**Exercise objective**
Pull every line from the records that has the word "first" in it.

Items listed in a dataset
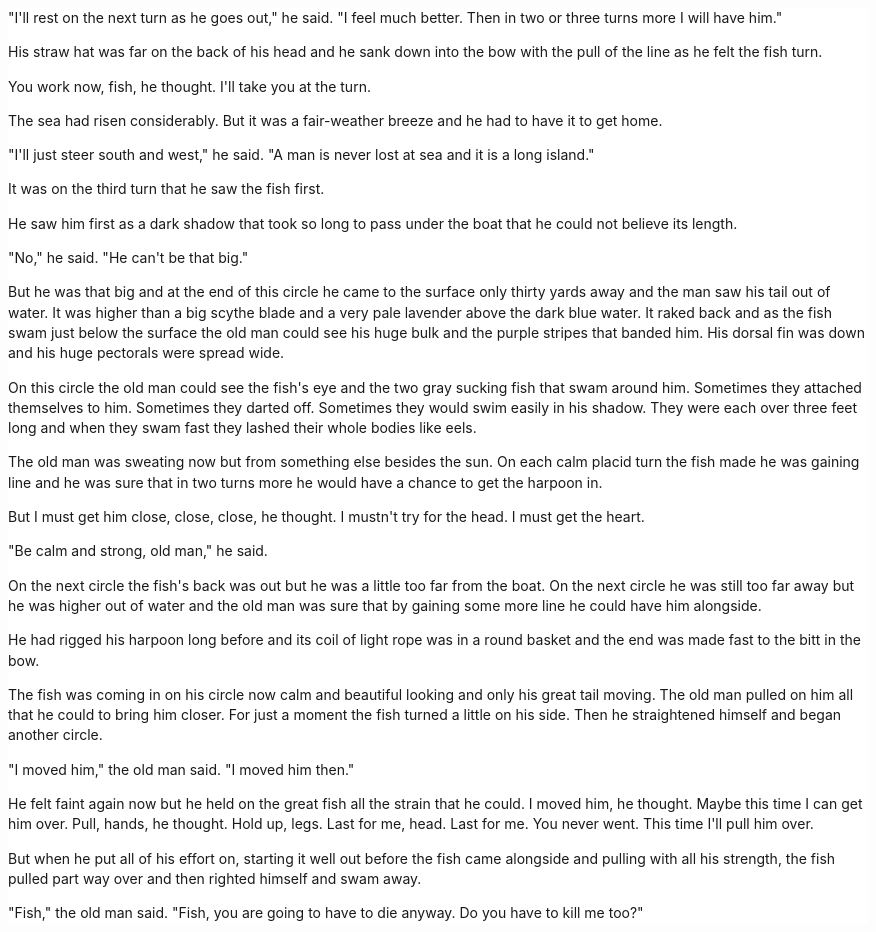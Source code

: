 "I'll rest on the next turn as he goes out," he said. "I feel much better. Then in two or three turns more I will have him."

His straw hat was far on the back of his head and he sank down into the bow with the pull of the line as he felt the fish turn.

You work now, fish, he thought. I'll take you at the turn.

The sea had risen considerably. But it was a fair-weather breeze and he had to have it to get home.

"I'll just steer south and west," he said. "A man is never lost at sea and it is a long island."

It was on the third turn that he saw the fish first.

He saw him first as a dark shadow that took so long to pass under the boat that he could not believe its length.

"No," he said. "He can't be that big."

But he was that big and at the end of this circle he came to the surface only thirty yards away and the man saw his tail out of water. It was higher than a big scythe blade and a very pale lavender above the dark blue water. It raked back and as the fish swam just below the surface the old man could see his huge bulk and the purple stripes that banded him. His dorsal fin was down and his huge pectorals were spread wide.

On this circle the old man could see the fish's eye and the two gray sucking fish that swam around him. Sometimes they attached themselves to him. Sometimes they darted off. Sometimes they would swim easily in his shadow. They were each over three feet long and when they swam fast they lashed their whole bodies like eels.

The old man was sweating now but from something else besides the sun. On each calm placid turn the fish made he was gaining line and he was sure that in two turns more he would have a chance to get the harpoon in.

But I must get him close, close, close, he thought. I mustn't try for the head. I must get the heart.

"Be calm and strong, old man," he said.

On the next circle the fish's back was out but he was a little too far from the boat. On the next circle he was still too far away but he was higher out of water and the old man was sure that by gaining some more line he could have him alongside.

He had rigged his harpoon long before and its coil of light rope was in a round basket and the end was made fast to the bitt in the bow.

The fish was coming in on his circle now calm and beautiful looking and only his great tail moving. The old man pulled on him all that he could to bring him closer. For just a moment the fish turned a little on his side. Then he straightened himself and began another circle.

"I moved him," the old man said. "I moved him then."

He felt faint again now but he held on the great fish all the strain that he could. I moved him, he thought. Maybe this time I can get him over. Pull, hands, he thought. Hold up, legs. Last for me, head. Last for me. You never went. This time I'll pull him over.

But when he put all of his effort on, starting it well out before the fish came alongside and pulling with all his strength, the fish pulled part way over and then righted himself and swam away.

"Fish," the old man said. "Fish, you are going to have to die anyway. Do you have to kill me too?"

**Output**
It was on the third turn that he saw the fish first.
He saw him first as a dark shadow that took so long to pass under the boat that he could not believe its length.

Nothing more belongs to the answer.